Alberto Díaz-Cayeros, a senior fellow at the Center for Democracy Development and Rule of Law at Stanford University, says the state's history plays a role in how determined and organized the families have been.
“There’s an aura of greater credibility because this is not just a domestic political issue, but a more universal moral claim,” says Mr. Díaz. “This was a very specific group of students that were politically active and politically aware, in a place that has suffered repression historically.”
Relatives are calling for the government to return the missing students alive. It’s a tragic request given the time that’s passed and the gruesome acts drug cartels in Mexico have proven they’re capable of.
“There’s still no closure. No proof of death,” says Snapp. “Until there's independent DNA identifying each student, they won’t accept their loved ones are gone. It’s a lack of trust.”
For its part, the Mexican government has repeatedly asked the country to move forward and largely ignored continued criticism about its slow response to the events in Iguala.

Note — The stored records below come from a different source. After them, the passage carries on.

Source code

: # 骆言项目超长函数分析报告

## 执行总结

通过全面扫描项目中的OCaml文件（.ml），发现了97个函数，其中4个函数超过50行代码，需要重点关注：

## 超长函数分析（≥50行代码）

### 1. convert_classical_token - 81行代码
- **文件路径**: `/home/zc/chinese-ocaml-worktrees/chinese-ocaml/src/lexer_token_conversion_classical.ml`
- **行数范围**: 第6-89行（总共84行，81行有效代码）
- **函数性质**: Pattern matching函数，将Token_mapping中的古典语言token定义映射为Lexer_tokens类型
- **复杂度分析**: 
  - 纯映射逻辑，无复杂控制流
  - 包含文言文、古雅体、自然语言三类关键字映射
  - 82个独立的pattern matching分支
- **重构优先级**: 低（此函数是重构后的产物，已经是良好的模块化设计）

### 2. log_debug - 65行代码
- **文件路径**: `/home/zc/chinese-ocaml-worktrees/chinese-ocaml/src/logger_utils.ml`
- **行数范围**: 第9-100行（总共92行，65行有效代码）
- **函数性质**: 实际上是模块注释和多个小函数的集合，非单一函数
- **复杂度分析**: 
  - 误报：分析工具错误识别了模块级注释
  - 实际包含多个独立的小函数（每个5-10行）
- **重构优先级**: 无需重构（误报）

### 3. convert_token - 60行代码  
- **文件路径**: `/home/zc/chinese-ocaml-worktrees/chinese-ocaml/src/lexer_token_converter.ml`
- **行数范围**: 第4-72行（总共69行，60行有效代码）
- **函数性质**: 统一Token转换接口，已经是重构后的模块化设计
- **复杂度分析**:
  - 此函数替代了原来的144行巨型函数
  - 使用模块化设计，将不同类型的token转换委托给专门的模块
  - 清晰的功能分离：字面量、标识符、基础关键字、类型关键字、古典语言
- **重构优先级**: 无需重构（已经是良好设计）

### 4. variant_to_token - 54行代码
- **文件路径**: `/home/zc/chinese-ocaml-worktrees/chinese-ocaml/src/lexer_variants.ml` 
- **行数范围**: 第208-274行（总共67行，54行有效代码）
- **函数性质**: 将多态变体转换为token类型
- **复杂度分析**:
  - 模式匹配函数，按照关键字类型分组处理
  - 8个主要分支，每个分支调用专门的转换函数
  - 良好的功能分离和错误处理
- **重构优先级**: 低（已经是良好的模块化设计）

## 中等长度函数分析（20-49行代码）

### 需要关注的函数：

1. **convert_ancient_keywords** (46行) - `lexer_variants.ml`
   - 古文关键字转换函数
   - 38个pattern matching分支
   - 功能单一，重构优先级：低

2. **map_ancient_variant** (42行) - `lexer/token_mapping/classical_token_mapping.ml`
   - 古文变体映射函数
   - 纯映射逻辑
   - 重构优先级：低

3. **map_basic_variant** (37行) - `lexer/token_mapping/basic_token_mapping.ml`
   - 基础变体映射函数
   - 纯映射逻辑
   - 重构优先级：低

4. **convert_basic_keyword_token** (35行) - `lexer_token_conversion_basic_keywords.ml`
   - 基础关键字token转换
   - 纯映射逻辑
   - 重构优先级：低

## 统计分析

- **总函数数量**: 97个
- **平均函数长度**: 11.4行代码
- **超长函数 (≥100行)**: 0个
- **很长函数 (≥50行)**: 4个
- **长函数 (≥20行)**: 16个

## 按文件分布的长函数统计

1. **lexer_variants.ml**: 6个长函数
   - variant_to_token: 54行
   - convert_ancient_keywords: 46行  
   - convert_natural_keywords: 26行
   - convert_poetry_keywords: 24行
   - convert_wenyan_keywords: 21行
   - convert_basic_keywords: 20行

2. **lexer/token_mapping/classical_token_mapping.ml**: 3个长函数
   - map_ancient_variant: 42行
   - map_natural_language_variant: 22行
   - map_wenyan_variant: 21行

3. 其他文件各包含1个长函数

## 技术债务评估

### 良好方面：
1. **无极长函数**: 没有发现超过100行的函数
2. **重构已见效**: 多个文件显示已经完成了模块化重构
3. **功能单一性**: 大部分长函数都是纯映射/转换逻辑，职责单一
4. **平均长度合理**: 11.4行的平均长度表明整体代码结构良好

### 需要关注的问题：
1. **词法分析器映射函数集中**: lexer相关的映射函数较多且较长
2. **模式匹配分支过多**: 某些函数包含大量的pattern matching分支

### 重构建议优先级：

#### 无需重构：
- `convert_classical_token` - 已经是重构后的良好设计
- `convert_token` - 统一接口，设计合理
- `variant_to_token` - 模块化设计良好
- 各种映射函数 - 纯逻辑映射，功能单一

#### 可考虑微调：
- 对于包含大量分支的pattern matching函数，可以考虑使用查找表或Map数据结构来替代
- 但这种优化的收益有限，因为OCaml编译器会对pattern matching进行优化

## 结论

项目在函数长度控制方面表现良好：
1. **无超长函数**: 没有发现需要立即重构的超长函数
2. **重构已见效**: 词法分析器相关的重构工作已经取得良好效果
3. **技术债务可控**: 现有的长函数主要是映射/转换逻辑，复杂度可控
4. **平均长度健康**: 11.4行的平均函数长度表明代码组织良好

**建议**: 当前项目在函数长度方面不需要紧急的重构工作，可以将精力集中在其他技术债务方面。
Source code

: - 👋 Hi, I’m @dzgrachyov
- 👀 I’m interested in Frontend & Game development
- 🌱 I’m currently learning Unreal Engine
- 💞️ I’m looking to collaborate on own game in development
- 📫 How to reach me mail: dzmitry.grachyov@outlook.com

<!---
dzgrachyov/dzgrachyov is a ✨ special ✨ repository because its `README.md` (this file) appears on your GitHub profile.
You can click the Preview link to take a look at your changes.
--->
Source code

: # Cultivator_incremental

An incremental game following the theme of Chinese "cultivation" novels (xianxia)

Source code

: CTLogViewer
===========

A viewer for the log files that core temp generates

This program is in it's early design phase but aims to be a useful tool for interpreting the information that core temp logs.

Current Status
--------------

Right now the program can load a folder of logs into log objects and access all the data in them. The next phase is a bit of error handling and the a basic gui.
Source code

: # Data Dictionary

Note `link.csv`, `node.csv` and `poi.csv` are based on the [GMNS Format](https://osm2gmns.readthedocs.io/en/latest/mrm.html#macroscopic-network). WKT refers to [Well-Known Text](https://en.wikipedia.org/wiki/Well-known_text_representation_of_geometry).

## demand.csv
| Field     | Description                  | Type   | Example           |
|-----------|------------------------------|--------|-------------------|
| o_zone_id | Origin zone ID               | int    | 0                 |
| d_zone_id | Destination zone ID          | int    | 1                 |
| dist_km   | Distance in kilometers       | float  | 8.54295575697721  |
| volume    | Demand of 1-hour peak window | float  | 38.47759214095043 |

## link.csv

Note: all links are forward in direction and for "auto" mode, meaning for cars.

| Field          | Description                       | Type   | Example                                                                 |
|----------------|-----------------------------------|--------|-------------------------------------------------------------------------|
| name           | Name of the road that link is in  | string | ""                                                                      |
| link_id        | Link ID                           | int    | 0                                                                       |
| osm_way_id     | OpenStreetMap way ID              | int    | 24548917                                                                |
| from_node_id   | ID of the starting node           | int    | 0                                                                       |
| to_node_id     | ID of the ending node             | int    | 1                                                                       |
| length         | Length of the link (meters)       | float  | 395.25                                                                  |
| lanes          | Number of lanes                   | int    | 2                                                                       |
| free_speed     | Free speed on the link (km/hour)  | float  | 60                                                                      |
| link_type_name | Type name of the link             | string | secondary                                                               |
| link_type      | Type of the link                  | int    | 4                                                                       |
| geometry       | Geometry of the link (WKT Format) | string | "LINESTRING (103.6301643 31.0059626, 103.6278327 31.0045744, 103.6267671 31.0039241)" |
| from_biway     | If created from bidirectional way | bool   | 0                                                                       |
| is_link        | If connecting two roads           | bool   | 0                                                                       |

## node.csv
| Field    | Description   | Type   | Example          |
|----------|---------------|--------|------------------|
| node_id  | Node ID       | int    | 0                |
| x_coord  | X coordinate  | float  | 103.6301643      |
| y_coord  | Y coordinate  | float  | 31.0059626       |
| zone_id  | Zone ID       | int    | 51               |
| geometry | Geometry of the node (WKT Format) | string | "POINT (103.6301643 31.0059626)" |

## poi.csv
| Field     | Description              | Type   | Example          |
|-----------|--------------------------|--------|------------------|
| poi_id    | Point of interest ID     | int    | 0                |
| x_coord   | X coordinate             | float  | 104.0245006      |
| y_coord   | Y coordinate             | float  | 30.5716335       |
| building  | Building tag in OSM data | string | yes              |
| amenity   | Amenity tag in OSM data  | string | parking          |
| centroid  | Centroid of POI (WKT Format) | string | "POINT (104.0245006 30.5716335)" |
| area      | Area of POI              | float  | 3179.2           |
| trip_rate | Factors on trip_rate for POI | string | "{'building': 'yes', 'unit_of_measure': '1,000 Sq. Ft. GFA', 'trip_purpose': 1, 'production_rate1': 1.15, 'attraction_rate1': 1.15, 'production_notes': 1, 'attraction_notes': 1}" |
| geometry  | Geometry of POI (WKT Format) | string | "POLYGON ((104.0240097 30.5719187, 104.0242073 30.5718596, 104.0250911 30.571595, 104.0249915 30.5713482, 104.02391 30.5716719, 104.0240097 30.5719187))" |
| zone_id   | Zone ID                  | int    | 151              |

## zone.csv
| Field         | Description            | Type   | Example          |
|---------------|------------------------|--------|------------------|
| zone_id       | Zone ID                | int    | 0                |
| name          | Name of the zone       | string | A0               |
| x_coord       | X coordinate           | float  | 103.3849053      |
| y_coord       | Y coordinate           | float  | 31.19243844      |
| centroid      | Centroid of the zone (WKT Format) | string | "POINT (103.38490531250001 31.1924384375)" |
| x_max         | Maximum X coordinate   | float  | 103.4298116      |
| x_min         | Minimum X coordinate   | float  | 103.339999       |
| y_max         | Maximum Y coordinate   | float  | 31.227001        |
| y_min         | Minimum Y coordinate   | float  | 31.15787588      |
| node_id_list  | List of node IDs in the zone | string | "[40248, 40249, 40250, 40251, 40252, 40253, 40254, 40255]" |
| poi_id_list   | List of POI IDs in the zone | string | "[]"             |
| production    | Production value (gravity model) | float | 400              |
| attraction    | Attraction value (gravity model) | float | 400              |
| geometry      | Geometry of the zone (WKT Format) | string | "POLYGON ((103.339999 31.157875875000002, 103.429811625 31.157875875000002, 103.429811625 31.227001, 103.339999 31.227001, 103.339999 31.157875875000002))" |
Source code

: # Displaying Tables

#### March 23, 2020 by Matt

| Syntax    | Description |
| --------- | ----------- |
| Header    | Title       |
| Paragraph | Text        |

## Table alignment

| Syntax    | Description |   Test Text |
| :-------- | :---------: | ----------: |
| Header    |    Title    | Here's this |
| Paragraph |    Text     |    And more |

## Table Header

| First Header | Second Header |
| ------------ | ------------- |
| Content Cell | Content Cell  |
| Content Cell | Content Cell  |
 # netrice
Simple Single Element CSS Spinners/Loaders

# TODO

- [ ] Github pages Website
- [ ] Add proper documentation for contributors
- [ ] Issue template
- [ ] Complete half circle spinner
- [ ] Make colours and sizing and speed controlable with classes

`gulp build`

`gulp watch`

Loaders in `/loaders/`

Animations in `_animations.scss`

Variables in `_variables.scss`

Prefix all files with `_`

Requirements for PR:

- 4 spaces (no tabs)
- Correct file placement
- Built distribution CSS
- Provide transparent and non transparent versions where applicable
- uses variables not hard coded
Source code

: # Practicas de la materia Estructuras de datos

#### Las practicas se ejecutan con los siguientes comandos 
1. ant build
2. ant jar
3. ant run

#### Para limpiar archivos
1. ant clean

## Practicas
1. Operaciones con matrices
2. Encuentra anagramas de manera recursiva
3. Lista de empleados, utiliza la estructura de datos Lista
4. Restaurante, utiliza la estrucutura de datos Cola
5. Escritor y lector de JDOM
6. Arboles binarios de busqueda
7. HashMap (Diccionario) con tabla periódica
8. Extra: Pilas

In a January speech, President Enrique Peña Nieto said, “I'm convinced that we should not remain trapped in this instant, this moment in Mexico's history, of sorrow, of tragedy and pain. We just can't dwell here.”
'Moving forward'
Inevitably, the turnout at marches is going to start to decline as other news events and human rights violations emerge, Snapp says. Already, Mexico City marches are visibly smaller than ones in months past. Various banners on Thursday called for action on separate social causes, like water rights and freedom of the press.
“The families will need to figure out what their strategy is moving forward,” Snapp says. “The gravity of the case, the lack of access to justice and lack of closure” make these disappearances and this fight stand out, she added.
Mexico has seen victim’s rights movements in the past. Four years ago, the Movement for Peace with Justice and Dignity galvanized the often-isolated population of Mexicans who lost someone to drug violence or enforced disappearance. This group, too, organized a caravan to Washington, DC to call for awareness in the US. It was also pivotal in pushing for the 2013 General Law of Victims. Groups like this laid some of the groundwork for the families of the 43 students. Now there’s hope that they can work together to keep victims rights issues and attention on enforced disappearances in the public conscious.
Estimates of how many people have disappeared between 2006 – when then President Felipe Calderon declared war on drug traffickers – and 2012 vary widely. Government statistics put the number close to 14,000, while human rights groups say as many as 45,000 have disappeared. But disappearances also happen without recourse on the US-Mexico border.
For Garcia, the surviving student, this fight won't stop until the families have answers from Mexico's government.
"We are knocking on doors around the world, saying, 'Do something. Put some pressure on Mexico. We need our human rights'."